#### YOUR OBJECTIVE:
Among the records, how many lines carry the string "values"? Give that number with nothing added.

--- DATA SECTION ---

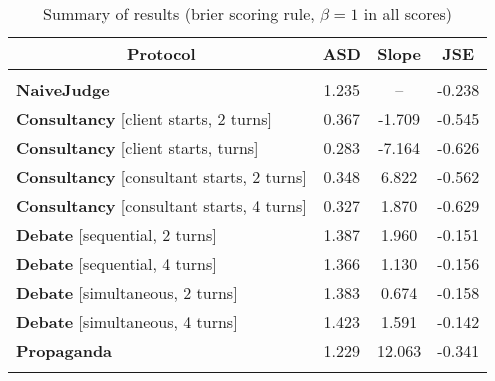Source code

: \begin{table}[t]
\caption{Summary of results (brier scoring rule, $\beta=1$ in all scores)}
\label{tab:protocol-comparison}
\begin{center}
\begin{tabular}{lccc}
\multicolumn{1}{c}{\bf Protocol} & \multicolumn{1}{c}{\bf ASD} & \multicolumn{1}{c}{\bf Slope} & \multicolumn{1}{c}{\bf JSE} \\
\hline \\
\textbf{NaiveJudge} & 1.235 & -- & -0.238 \\
\textbf{Consultancy} [client starts, 2 turns] & 0.367 & -1.709 & -0.545 \\
\textbf{Consultancy} [client starts, turns] & 0.283 & -7.164 & -0.626 \\
\textbf{Consultancy} [consultant starts, 2 turns] & 0.348 & 6.822 & -0.562 \\
\textbf{Consultancy} [consultant starts, 4 turns] & 0.327 & 1.870 & -0.629 \\
\textbf{Debate} [sequential, 2 turns] & 1.387 & 1.960 & -0.151 \\
\textbf{Debate} [sequential, 4 turns] & 1.366 & 1.130 & -0.156 \\
\textbf{Debate} [simultaneous, 2 turns] & 1.383 & 0.674 & -0.158 \\
\textbf{Debate} [simultaneous, 4 turns] & 1.423 & 1.591 & -0.142 \\
\textbf{Propaganda} & 1.229 & 12.063 & -0.341 \\
\\
\end{tabular}
\end{center}
\label{tab:results}
\end{table}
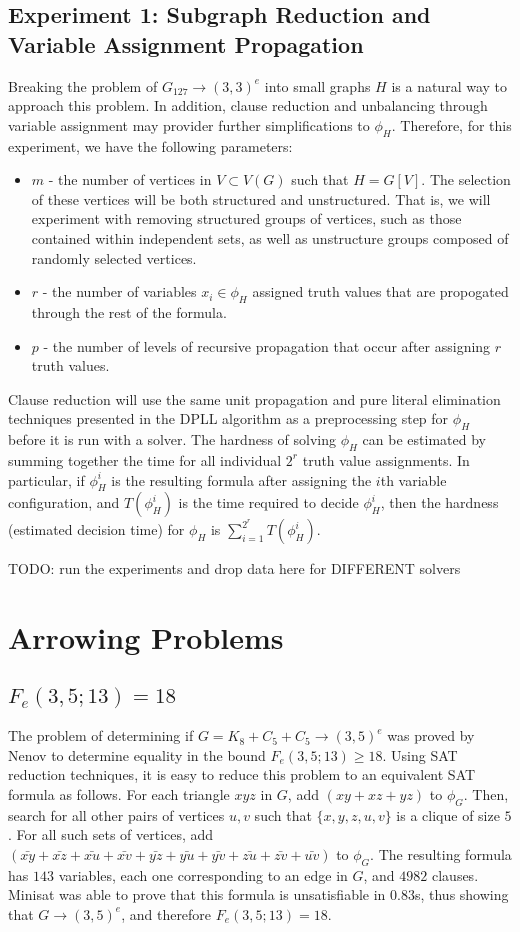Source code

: \documentclass[paper=a4, fontsize=11pt]{scrartcl} %
\newcommand{\TODO}{{\color{red}TODO}}
\begin{document}
\subsection{Experiment 1: Subgraph Reduction and Variable Assignment Propagation}
Breaking the problem of $G_{127} \to (3,3)^e$ into small graphs $H$ is a natural way
to approach this problem. In addition, clause reduction and unbalancing through
variable assignment may provider further simplifications to $\phi_H$.
Therefore, for this experiment, we have the following parameters:
\begin{itemize}
	\item $m$ - the number of vertices in $V \subset V(G)$ such that $H = G[V]$. The selection of
	these vertices will be both structured and unstructured. That is, we will experiment
	with removing structured groups of vertices, such as those contained within independent 
	sets, as well as unstructure groups composed of randomly selected vertices.
	\item $r$ - the number of variables $x_i \in \phi_H$ assigned truth values that are
	propogated through the rest of the formula. 
	\item $p$ - the number of levels of recursive propagation that occur after assigning 
	$r$ truth values.
\end{itemize}
Clause reduction will use the same unit propagation and pure literal elimination techniques
presented in the DPLL algorithm as a preprocessing step for $\phi_H$ before it is run with a solver.
The hardness of solving $\phi_H$ can be estimated by summing together the time for
all individual $2^r$ truth value assignments. In particular, if $\phi_H^i$ is the
resulting formula after assigning the $i$th variable configuration, and $T(\phi_H^i)$ 
is the time required to decide $\phi_H^i$, then the hardness (estimated decision time)
for $\phi_H$ is $\sum_{i = 1}^{2^r} T(\phi_H^i)$.

\TODO: run the experiments and drop data here for DIFFERENT solvers

\section{Arrowing Problems}
\label{sec:arrowComputations}
\subsection{$F_e(3,5;13) = 18$}
The problem of determining if $G = K_8 + C_5 + C_5 \to (3,5)^e$ was proved by Nenov \cite{Nenov83-1}
to determine equality in the bound $F_e(3,5;13) \geq 18$. Using SAT reduction techniques, it is easy to
reduce this problem to an equivalent SAT formula as follows. For each triangle $xyz$ in $G$, add
$(xy + xz + yz)$ to $\phi_G$. Then, search for all other pairs of vertices $u,v$ such that $\{x,y,z,u,v\}$ is a clique
of size $5$. For all such sets of vertices, add $(\bar{xy} + \bar{xz} + \bar{xu} + \bar{xv} + \bar{yz} + \bar{yu} + \bar{yv} + \bar{zu} + \bar{zv} + \bar{uv})$
to $\phi_G$. The resulting formula has $143$ variables, each one corresponding to an edge in $G$,
and $4982$ clauses. Minisat was able to prove that this formula is unsatisfiable in 0.83s, thus
showing that $G \to (3,5)^e$, and therefore $F_e(3,5;13) = 18$.
\end{document}
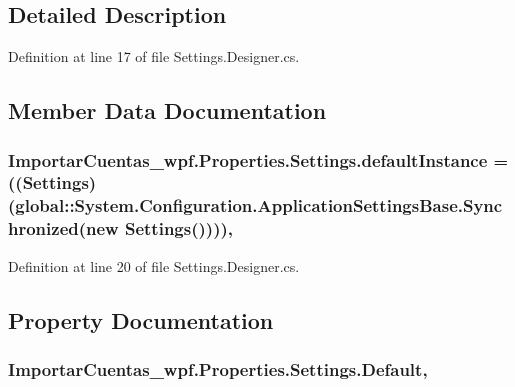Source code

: \subsection{Detailed Description}


Definition at line 17 of file Settings.\-Designer.\-cs.



\subsection{Member Data Documentation}
\hypertarget{class_importar_cuentas__wpf_1_1_properties_1_1_settings_acf093934d400c122671c08677ca0943c}{
\subsubsection[{default\-Instance}]{ Importar\-Cuentas\-\_\-wpf.\-Properties.\-Settings.\-default\-Instance = (({\bf Settings})(global\-::\-System.\-Configuration.\-Application\-Settings\-Base.\-Synchronized(new {\bf Settings}())))\hspace{0.3cm}{\ttfamily [static]}, {\ttfamily [private]}}}\label{class_importar_cuentas__wpf_1_1_properties_1_1_settings_acf093934d400c122671c08677ca0943c}


Definition at line 20 of file Settings.\-Designer.\-cs.



\subsection{Property Documentation}
\hypertarget{class_importar_cuentas__wpf_1_1_properties_1_1_settings_aa8fd5eae41c6562c29fbf61aca776b32}{
\subsubsection[{Default}]{ Importar\-Cuentas\-\_\-wpf.\-Properties.\-Settings.\-Default\hspace{0.3cm}{\ttfamily [static]}, {\ttfamily [get]}}}\label{class_importar_cuentas__wpf_1_1_properties_1_1_settings_aa8fd5eae41c6562c29fbf61aca776b32}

---

#### ANSWER SECTION:
2